“No, leave me,” she exclaimed, more excited, “I shall not sit down till you pass your word. Remember the dear person whose picture you now wear on your heart, and which you so affectionately pressed to your bosom, when the fever was on you. Can you suppose that she can look down from heaven, with joy or pleasure, on the son that she nourished, when he has abandoned himself to a course that God and man alike reprobate and condemn? Picture her in the society of the saints and angels looking down upon you, at the head of your lawless and cruel men, red with the blood of your murdered victims, and rushing forward to plunder, and to spread misery around as you go. Do you think that the sight of her child—her son, in this position, can impart to her either happiness or pleasure? Think of that: and, when ever you press her picture to your heart, recollect you only go through a cheating mockery, that the life you lead takes away from her happiness, from the happiness even of heaven. Remember the tears that she may have shed for you while here: remember the cares and anxieties she may have suffered for you; those, surely, were enough: and, if death ended her miseries on earth, do not you spoil the joy which she may now enjoy in heaven?”
“Enough—enough,” cried Appadocca, with more warmth than was his habit, “stop, stop, I implore you.”
“Then promise me.”
“My vow is recorded in heaven, I cannot promise,” answered Appadocca, drily.
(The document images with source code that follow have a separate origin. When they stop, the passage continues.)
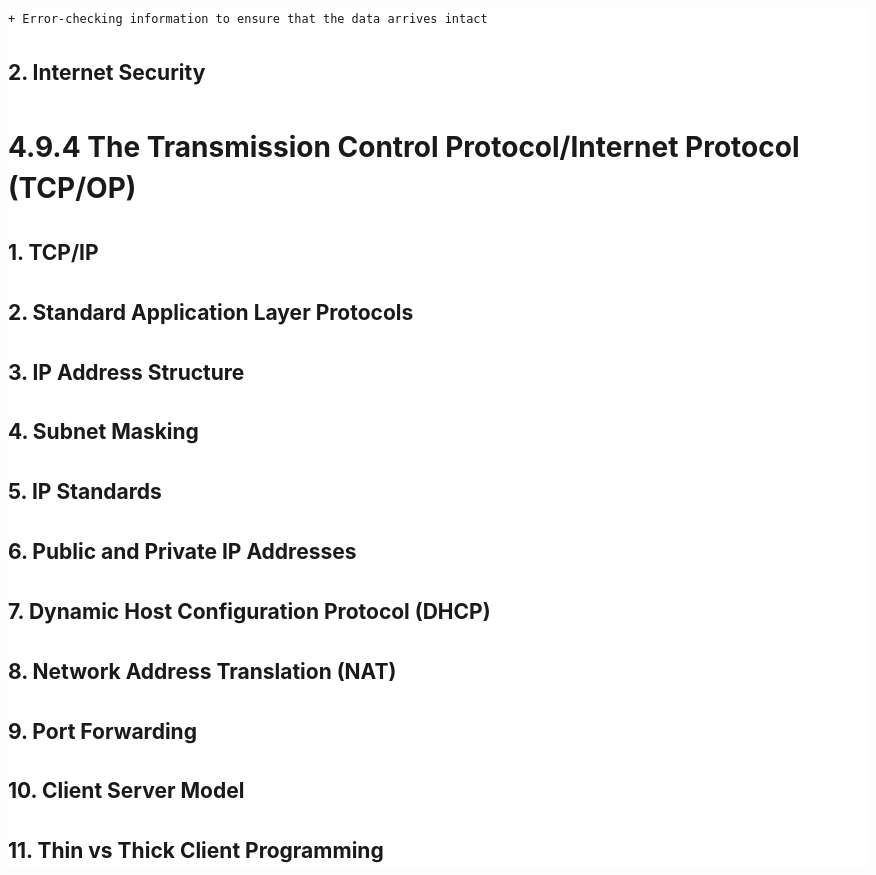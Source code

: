     + Error-checking information to ensure that the data arrives intact
## 2. Internet Security

# 4.9.4 The Transmission Control Protocol/Internet Protocol (TCP/OP)
## 1. TCP/IP
## 2. Standard Application Layer Protocols
## 3. IP Address Structure
## 4. Subnet Masking
## 5. IP Standards
## 6. Public and Private IP Addresses
## 7. Dynamic Host Configuration Protocol (DHCP)
## 8. Network Address Translation (NAT)
## 9. Port Forwarding
## 10. Client Server Model
## 11. Thin vs Thick Client Programming


















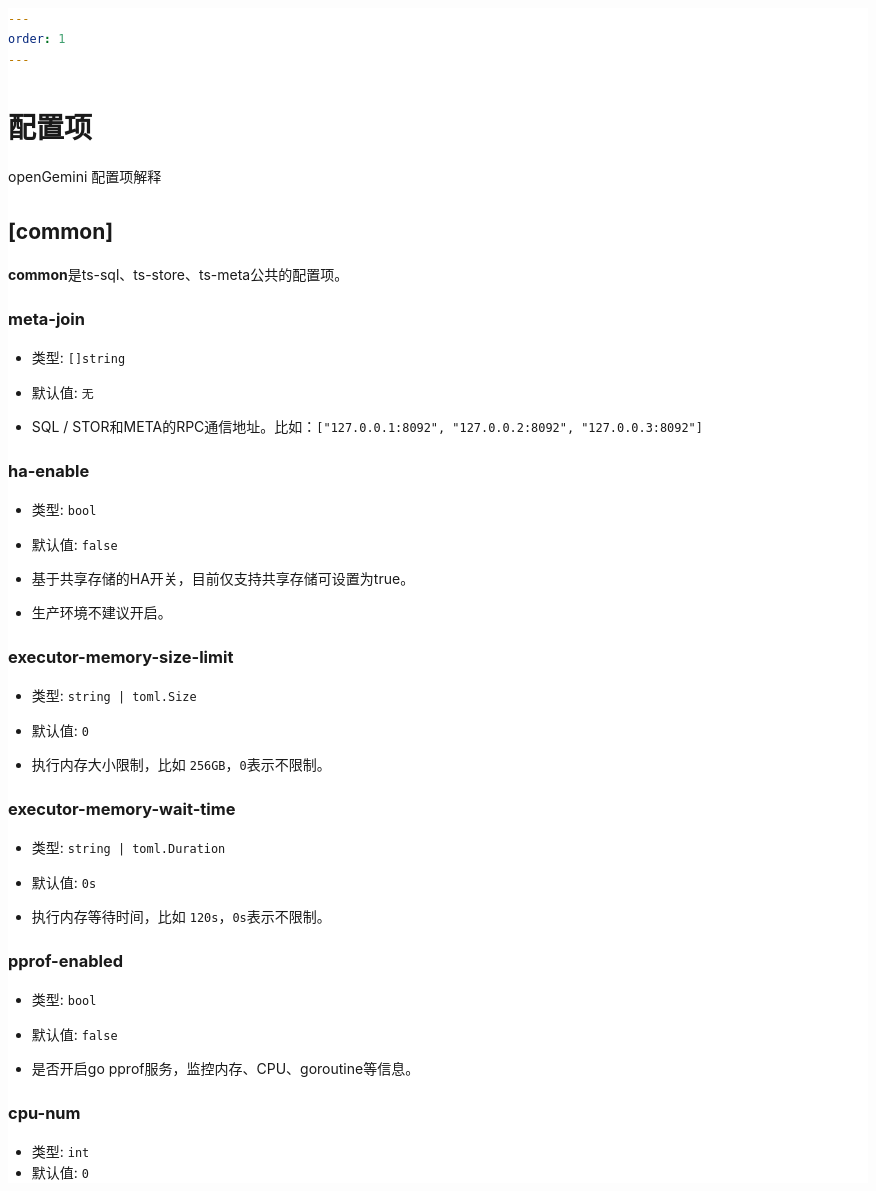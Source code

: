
 ```yaml
---
order: 1
---
```



# 配置项

openGemini 配置项解释

## [common]

**common**是ts-sql、ts-store、ts-meta公共的配置项。

### meta-join <Badge text="必填" type="danger" />

- 类型: `[]string`
- 默认值: `无`

- SQL / STOR和META的RPC通信地址。比如：`["127.0.0.1:8092", "127.0.0.2:8092", "127.0.0.3:8092"]`

### ha-enable

- 类型: `bool`
- 默认值: `false`

- 基于共享存储的HA开关，目前仅支持共享存储可设置为true。
- 生产环境不建议开启。

### executor-memory-size-limit

- 类型: `string | toml.Size`
- 默认值: `0`

- 执行内存大小限制，比如 `256GB`，`0`表示不限制。

### executor-memory-wait-time

- 类型: `string | toml.Duration`
- 默认值: `0s`

- 执行内存等待时间，比如 `120s`，`0s`表示不限制。

### pprof-enabled

- 类型: `bool`
- 默认值: `false`

- 是否开启go pprof服务，监控内存、CPU、goroutine等信息。

### cpu-num <Badge text="建议" type="tip" />

- 类型: `int`
- 默认值: `0`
Feliciana staggered stupified to her seat, while she gazed, without the power of utterance, on the person before her.
“You will not promise!” she said, recovering herself, “you will not promise! Well, I shall promise,—I now vow,—that I shall follow you to the end of the world, until you consent to renounce for ever this wicked life.”
So saying, she sprang violently from her chair, and rushed out of the room.
Appadocca, after the disappearance of the agitated Feliciana, sank back into the cow-hide chair, almost confounded by the scene which had just been enacted, and well-nigh distracted by the thousand reflections which it made to rush upon him. The first thought was of his safety.
“Suppose,” he quickly reasoned, “others beside Feliciana, should have heard his disclosures during the fever; what could he expect under such circumstances, but to see the kindness with which he had been treated, suddenly changed into a most ferocious spirit of revenge.” For he knew, too well, what cruelties the pirates of the West-Indian sea had, under Llononois and other captains, practiced on the unfortunate inhabitants of those coasts.
Those atrocities could not be blotted out from the memory for centuries, and it was likely, that at the very name of pirate, the revenge of the Spaniards would break out as uncontrollably as fire in its favourite food.